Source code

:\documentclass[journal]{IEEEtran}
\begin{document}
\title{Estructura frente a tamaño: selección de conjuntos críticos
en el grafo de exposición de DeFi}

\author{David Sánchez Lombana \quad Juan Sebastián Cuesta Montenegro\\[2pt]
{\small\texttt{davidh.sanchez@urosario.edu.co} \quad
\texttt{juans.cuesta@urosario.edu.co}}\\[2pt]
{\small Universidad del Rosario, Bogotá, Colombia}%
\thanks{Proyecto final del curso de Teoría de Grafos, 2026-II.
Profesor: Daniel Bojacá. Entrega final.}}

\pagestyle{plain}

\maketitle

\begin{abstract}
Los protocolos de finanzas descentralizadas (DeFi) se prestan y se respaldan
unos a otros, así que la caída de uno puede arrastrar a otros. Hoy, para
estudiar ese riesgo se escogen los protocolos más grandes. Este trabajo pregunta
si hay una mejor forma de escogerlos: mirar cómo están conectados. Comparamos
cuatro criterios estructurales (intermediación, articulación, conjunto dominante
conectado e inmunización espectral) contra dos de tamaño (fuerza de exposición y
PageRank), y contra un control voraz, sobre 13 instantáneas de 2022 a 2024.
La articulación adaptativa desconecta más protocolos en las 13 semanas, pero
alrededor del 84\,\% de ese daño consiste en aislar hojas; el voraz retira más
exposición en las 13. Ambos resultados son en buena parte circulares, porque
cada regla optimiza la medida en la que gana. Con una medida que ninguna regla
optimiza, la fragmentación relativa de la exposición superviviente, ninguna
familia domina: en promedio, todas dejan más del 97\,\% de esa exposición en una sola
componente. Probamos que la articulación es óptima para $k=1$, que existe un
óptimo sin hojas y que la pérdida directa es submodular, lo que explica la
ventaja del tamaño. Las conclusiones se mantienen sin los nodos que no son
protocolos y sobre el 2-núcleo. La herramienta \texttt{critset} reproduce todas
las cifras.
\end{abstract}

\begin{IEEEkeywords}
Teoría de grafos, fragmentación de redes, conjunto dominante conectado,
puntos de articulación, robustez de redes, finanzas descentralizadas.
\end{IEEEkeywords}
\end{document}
______
» **Task details**: All of the entries must be quoted exactly; please include each one.

» **Exercise response**:
Source code

:\documentclass[journal]{IEEEtran}
\begin{document}
\title{Estructura frente a tamaño: selección de conjuntos críticos
en el grafo de exposición de DeFi}

\author{David Sánchez Lombana \quad Juan Sebastián Cuesta Montenegro\\[2pt]
{\small\texttt{davidh.sanchez@urosario.edu.co} \quad
\texttt{juans.cuesta@urosario.edu.co}}\\[2pt]
{\small Universidad del Rosario, Bogotá, Colombia}%
\thanks{Proyecto final del curso de Teoría de Grafos, 2026-II.
Profesor: Daniel Bojacá. Entrega final.}}

\pagestyle{plain}

\maketitle

\begin{abstract}
Los protocolos de finanzas descentralizadas (DeFi) se prestan y se respaldan
unos a otros, así que la caída de uno puede arrastrar a otros. Hoy, para
estudiar ese riesgo se escogen los protocolos más grandes. Este trabajo pregunta
si hay una mejor forma de escogerlos: mirar cómo están conectados. Comparamos
cuatro criterios estructurales (intermediación, articulación, conjunto dominante
conectado e inmunización espectral) contra dos de tamaño (fuerza de exposición y
PageRank), y contra un control voraz, sobre 13 instantáneas de 2022 a 2024.
La articulación adaptativa desconecta más protocolos en las 13 semanas, pero
alrededor del 84\,\% de ese daño consiste en aislar hojas; el voraz retira más
exposición en las 13. Ambos resultados son en buena parte circulares, porque
cada regla optimiza la medida en la que gana. Con una medida que ninguna regla
optimiza, la fragmentación relativa de la exposición superviviente, ninguna
familia domina: en promedio, todas dejan más del 97\,\% de esa exposición en una sola
componente. Probamos que la articulación es óptima para $k=1$, que existe un
óptimo sin hojas y que la pérdida directa es submodular, lo que explica la
ventaja del tamaño. Las conclusiones se mantienen sin los nodos que no son
protocolos y sobre el 2-núcleo. La herramienta \texttt{critset} reproduce todas
las cifras.
\end{abstract}

\begin{IEEEkeywords}
Teoría de grafos, fragmentación de redes, conjunto dominante conectado,
puntos de articulación, robustez de redes, finanzas descentralizadas.
\end{IEEEkeywords}
\end{document}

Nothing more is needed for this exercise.